Stored items from a collection:
*** Begin section ***

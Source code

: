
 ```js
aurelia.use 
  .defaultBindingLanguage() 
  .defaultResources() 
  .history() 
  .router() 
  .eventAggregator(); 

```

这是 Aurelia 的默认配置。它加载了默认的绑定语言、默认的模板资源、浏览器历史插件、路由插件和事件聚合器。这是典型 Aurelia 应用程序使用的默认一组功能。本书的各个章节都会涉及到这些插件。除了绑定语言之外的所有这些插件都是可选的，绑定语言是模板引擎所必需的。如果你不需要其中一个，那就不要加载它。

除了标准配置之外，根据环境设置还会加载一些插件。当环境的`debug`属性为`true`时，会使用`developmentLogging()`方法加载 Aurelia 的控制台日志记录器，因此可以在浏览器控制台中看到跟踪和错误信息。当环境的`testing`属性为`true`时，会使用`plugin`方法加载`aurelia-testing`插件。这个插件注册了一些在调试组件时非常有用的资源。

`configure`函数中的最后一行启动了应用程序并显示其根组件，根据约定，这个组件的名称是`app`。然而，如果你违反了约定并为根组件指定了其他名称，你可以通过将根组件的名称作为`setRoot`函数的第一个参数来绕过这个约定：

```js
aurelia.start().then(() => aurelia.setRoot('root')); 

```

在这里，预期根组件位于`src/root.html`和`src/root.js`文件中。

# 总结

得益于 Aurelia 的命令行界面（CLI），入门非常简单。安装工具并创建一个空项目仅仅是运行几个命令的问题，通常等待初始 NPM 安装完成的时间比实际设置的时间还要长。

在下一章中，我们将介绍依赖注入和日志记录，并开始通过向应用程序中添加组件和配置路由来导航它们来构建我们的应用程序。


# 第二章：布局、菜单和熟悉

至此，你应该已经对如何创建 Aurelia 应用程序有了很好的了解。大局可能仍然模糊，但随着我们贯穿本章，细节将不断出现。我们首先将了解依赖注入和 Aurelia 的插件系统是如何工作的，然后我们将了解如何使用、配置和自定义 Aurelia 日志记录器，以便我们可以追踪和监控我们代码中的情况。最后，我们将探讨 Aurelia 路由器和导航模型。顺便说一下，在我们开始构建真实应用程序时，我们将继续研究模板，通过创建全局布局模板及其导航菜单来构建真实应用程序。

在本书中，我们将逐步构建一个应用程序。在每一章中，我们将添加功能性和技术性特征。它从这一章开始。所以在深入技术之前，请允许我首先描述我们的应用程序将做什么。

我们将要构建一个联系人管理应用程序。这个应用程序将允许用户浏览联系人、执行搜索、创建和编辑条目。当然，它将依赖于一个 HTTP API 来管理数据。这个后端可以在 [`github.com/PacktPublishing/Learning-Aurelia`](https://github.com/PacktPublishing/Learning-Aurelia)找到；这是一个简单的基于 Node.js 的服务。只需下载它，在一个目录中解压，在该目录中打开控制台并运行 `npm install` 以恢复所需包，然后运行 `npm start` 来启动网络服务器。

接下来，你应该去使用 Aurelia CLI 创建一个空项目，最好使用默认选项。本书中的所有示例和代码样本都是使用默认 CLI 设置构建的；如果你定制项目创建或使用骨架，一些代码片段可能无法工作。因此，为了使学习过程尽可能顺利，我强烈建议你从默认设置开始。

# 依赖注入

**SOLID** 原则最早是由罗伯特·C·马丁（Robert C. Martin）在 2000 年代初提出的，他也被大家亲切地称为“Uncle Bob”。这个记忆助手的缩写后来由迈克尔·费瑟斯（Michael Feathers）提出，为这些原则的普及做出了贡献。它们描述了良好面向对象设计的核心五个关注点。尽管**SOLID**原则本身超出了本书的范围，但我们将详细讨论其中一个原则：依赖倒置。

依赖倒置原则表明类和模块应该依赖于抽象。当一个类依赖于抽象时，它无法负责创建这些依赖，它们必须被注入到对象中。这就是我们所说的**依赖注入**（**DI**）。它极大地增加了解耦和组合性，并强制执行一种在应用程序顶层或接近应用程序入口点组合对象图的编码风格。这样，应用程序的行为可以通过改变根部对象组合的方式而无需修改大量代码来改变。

*** End section ***

*PROBLEM TO WORK ON:*
Output each line exactly, from the first line of the data down to the line that contains "在本书中，我们将逐步构建一个", both included.

*PROBLEM SOLUTION:*
Source code

:
 ```js
aurelia.use 
  .defaultBindingLanguage() 
  .defaultResources() 
  .history() 
  .router() 
  .eventAggregator(); 

```

这是 Aurelia 的默认配置。它加载了默认的绑定语言、默认的模板资源、浏览器历史插件、路由插件和事件聚合器。这是典型 Aurelia 应用程序使用的默认一组功能。本书的各个章节都会涉及到这些插件。除了绑定语言之外的所有这些插件都是可选的，绑定语言是模板引擎所必需的。如果你不需要其中一个，那就不要加载它。

除了标准配置之外，根据环境设置还会加载一些插件。当环境的`debug`属性为`true`时，会使用`developmentLogging()`方法加载 Aurelia 的控制台日志记录器，因此可以在浏览器控制台中看到跟踪和错误信息。当环境的`testing`属性为`true`时，会使用`plugin`方法加载`aurelia-testing`插件。这个插件注册了一些在调试组件时非常有用的资源。

`configure`函数中的最后一行启动了应用程序并显示其根组件，根据约定，这个组件的名称是`app`。然而，如果你违反了约定并为根组件指定了其他名称，你可以通过将根组件的名称作为`setRoot`函数的第一个参数来绕过这个约定：

```js
aurelia.start().then(() => aurelia.setRoot('root')); 

```

在这里，预期根组件位于`src/root.html`和`src/root.js`文件中。

# 总结

得益于 Aurelia 的命令行界面（CLI），入门非常简单。安装工具并创建一个空项目仅仅是运行几个命令的问题，通常等待初始 NPM 安装完成的时间比实际设置的时间还要长。

在下一章中，我们将介绍依赖注入和日志记录，并开始通过向应用程序中添加组件和配置路由来导航它们来构建我们的应用程序。


# 第二章：布局、菜单和熟悉

至此，你应该已经对如何创建 Aurelia 应用程序有了很好的了解。大局可能仍然模糊，但随着我们贯穿本章，细节将不断出现。我们首先将了解依赖注入和 Aurelia 的插件系统是如何工作的，然后我们将了解如何使用、配置和自定义 Aurelia 日志记录器，以便我们可以追踪和监控我们代码中的情况。最后，我们将探讨 Aurelia 路由器和导航模型。顺便说一下，在我们开始构建真实应用程序时，我们将继续研究模板，通过创建全局布局模板及其导航菜单来构建真实应用程序。

在本书中，我们将逐步构建一个应用程序。在每一章中，我们将添加功能性和技术性特征。它从这一章开始。所以在深入技术之前，请允许我首先描述我们的应用程序将做什么。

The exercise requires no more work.